Gli alberi si tagliano in tutto il mondo, ma si possono ripiantare. Tardivamente si è deciso di farlo anche in Africa. L’Etiopia, ad esempio, nel 2019 ha lanciato una campagna per piantare 20 miliardi di alberi entro la fine del 2022 e il 19 novembre scorso ha annunciato di aver raggiunto e superato l’obiettivo. Il progetto era iniziato nel 2019 con la messa a dimora di oltre 350 milioni di alberi in un sol giorno, a detta del governo. Ma un conto è piantare, un conto è far crescere. Dopo un anno già oltre il 20% degli alberi erano morti, principalmente per incuria e per essere stati piantati in terreni inadatti. Più realisticamente, il vicino Kenya vanta di averne piantati 51 milioni, su iniziativa del premio Nobel per la pace 2004 Wangari Maathai.

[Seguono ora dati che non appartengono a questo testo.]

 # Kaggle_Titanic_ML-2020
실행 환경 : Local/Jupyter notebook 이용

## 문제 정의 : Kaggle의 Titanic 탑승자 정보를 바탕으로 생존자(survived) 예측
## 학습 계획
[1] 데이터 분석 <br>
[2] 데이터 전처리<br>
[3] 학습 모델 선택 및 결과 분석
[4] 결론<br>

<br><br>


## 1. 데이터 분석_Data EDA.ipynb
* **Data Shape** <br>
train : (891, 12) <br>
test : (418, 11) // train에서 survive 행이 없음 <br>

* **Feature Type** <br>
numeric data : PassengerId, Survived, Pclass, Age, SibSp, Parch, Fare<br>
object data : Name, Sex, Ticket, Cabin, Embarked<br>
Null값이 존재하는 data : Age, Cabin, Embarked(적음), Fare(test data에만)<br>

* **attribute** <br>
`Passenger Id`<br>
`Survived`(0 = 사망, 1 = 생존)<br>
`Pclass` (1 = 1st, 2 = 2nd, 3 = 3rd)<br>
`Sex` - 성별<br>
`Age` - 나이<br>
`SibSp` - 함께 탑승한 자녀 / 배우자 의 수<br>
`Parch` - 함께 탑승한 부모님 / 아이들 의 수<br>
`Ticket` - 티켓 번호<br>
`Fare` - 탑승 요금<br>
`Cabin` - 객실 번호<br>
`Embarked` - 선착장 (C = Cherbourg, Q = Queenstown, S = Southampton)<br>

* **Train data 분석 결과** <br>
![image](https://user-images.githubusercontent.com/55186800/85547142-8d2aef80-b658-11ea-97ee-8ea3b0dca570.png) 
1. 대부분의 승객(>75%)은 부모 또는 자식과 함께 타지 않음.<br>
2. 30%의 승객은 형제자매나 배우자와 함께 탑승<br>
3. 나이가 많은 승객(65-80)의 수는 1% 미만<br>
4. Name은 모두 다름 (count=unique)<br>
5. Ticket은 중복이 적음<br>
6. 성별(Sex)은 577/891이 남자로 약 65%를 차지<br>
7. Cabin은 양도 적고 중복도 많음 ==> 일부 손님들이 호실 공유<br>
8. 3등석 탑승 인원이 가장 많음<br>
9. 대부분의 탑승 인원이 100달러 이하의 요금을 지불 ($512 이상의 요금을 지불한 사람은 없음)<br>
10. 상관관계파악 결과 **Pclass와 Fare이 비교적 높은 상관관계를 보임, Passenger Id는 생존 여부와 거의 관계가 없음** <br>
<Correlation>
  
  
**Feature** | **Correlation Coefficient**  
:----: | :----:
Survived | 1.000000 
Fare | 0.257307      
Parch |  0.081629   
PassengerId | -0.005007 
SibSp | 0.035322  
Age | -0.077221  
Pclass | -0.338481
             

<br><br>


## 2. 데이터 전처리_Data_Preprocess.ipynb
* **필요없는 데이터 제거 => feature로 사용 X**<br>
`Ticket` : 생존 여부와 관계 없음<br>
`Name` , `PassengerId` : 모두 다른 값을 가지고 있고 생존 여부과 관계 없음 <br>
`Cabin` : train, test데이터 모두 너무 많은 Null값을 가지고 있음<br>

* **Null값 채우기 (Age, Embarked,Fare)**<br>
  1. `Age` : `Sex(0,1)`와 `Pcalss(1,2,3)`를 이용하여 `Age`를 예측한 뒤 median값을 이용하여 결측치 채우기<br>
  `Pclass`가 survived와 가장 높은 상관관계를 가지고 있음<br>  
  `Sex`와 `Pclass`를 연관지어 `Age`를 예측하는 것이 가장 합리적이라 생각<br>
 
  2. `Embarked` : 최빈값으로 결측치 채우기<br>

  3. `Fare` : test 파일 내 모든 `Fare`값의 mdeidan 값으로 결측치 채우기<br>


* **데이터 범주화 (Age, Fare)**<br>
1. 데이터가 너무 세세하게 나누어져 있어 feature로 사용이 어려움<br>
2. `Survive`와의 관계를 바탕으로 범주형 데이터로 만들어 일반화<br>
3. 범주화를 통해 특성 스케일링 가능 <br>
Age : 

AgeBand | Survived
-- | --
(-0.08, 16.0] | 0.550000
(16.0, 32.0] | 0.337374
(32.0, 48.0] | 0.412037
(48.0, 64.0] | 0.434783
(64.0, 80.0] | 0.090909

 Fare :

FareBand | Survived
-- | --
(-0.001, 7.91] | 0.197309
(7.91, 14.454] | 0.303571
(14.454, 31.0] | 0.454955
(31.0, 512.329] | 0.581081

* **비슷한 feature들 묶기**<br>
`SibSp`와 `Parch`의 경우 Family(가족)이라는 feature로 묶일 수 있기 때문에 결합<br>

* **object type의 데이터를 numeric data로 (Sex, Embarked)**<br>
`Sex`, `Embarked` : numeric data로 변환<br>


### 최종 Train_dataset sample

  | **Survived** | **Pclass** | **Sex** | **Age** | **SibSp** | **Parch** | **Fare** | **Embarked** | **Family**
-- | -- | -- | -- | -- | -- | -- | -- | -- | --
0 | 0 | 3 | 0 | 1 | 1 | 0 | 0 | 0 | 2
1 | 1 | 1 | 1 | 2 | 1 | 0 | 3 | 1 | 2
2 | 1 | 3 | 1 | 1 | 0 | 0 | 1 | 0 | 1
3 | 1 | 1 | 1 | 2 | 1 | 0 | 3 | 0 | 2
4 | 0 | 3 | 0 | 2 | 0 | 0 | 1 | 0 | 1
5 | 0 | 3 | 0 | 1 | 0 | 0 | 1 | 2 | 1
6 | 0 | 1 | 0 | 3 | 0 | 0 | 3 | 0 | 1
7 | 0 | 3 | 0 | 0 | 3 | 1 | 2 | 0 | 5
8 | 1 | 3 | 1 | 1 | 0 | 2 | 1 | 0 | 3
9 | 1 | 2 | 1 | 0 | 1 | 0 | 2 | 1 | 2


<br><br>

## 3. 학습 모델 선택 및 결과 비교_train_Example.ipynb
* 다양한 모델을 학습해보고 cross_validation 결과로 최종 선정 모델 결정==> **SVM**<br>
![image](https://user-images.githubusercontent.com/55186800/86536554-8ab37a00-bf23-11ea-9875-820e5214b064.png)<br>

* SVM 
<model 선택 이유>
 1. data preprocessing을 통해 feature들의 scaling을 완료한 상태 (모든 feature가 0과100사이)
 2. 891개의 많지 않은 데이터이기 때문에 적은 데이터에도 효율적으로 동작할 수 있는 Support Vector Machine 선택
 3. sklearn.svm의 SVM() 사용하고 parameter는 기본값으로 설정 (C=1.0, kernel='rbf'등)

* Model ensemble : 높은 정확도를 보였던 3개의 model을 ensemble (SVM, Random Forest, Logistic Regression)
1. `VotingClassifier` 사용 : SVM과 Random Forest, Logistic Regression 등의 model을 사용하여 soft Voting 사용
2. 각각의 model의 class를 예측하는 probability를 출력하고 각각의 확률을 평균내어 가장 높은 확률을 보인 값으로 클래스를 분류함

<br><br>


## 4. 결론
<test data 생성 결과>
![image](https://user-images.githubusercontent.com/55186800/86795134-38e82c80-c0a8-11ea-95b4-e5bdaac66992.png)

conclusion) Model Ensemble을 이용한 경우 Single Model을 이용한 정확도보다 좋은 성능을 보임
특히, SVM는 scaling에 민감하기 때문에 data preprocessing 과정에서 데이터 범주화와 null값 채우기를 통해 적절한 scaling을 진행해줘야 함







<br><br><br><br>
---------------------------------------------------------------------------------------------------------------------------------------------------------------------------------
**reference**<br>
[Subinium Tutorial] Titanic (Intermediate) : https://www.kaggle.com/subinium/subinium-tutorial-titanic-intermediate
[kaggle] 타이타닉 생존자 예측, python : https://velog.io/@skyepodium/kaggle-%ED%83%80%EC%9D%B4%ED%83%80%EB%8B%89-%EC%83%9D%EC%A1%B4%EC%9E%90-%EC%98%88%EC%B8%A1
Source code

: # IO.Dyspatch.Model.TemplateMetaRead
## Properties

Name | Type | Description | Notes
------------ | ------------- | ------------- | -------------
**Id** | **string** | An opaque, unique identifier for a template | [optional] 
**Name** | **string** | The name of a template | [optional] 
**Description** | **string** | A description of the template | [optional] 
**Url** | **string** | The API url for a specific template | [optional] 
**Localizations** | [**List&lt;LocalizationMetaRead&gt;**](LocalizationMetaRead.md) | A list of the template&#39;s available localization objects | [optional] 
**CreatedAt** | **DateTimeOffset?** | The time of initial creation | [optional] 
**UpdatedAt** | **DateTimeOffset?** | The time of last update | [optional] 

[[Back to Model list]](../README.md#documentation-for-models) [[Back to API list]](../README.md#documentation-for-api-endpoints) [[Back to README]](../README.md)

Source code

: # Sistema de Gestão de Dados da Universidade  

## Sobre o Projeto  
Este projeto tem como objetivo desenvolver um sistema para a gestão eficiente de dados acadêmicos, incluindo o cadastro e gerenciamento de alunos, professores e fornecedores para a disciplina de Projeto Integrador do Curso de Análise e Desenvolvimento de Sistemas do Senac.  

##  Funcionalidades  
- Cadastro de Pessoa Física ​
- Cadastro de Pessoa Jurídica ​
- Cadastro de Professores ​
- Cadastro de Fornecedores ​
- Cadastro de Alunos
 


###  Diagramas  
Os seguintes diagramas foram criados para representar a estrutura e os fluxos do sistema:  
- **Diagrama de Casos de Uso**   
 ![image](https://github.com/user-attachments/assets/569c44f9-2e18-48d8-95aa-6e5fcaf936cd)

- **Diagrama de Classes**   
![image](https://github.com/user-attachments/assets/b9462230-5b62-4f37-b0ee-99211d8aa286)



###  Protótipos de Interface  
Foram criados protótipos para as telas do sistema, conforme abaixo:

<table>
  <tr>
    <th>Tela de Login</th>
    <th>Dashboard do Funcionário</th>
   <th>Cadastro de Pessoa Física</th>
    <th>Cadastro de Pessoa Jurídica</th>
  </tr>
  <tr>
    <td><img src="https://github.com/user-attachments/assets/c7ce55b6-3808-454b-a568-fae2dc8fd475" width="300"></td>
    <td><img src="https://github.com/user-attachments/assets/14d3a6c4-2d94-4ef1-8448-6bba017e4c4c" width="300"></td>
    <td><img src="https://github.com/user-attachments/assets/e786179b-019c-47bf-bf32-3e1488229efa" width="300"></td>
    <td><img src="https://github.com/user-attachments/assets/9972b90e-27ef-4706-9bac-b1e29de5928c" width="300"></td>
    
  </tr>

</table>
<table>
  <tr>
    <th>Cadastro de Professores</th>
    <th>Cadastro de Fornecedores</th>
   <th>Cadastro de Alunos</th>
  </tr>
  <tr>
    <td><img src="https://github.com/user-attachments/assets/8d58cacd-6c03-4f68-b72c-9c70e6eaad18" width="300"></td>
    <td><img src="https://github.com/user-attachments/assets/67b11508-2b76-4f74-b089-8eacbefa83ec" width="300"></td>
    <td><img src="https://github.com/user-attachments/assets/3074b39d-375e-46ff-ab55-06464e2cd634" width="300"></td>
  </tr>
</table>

Il progetto più ambizioso è la Grande muraglia verde, lanciato dall’Unione Africana nel 2007 per creare una fascia verde lunga 7.800 chilometri e larga 15 per un totale di 100 milioni di ettari che dovrebbe attraversare tutto il continente dal Senegal a Gibuti. Ma, mentre per i cambiamenti climatici si chiede di rimediare ai paesi ritenuti responsabili, nel caso dei danni ambientali di portata planetaria provocati dalla deforestazione di cui sono responsabili i paesi africani l’onere ricade quasi del tutto su stati e popolazioni che non ne hanno colpa. A finanziare la Grande muraglia verde, così come altre iniziative “green” in Africa, sono infatti in gran parte dei donatori internazionali tra cui figurano la Banca Mondiale, la Banca europea di investimenti, la Commissione Europea.
Finora è stato realizzato solo il 4% della Grande muraglia verde, al costo di decine di miliardi di dollari. Per accelerare i tempi, vista la lentezza con cui procede la sua realizzazione, il quarto One Planet Summit, un vertice internazionale per fare il punto sullo stato dei lavori, svoltosi a Parigi nel 2021, ha deciso un nuovo finanziamento: il Great Green Wall Accelerator, dell’importo iniziale di 14 miliardi di dollari, portati poi a 19. Ma per terminare il progetto, entro la data fissata del 2030, serviranno ancora almeno 33 miliardi.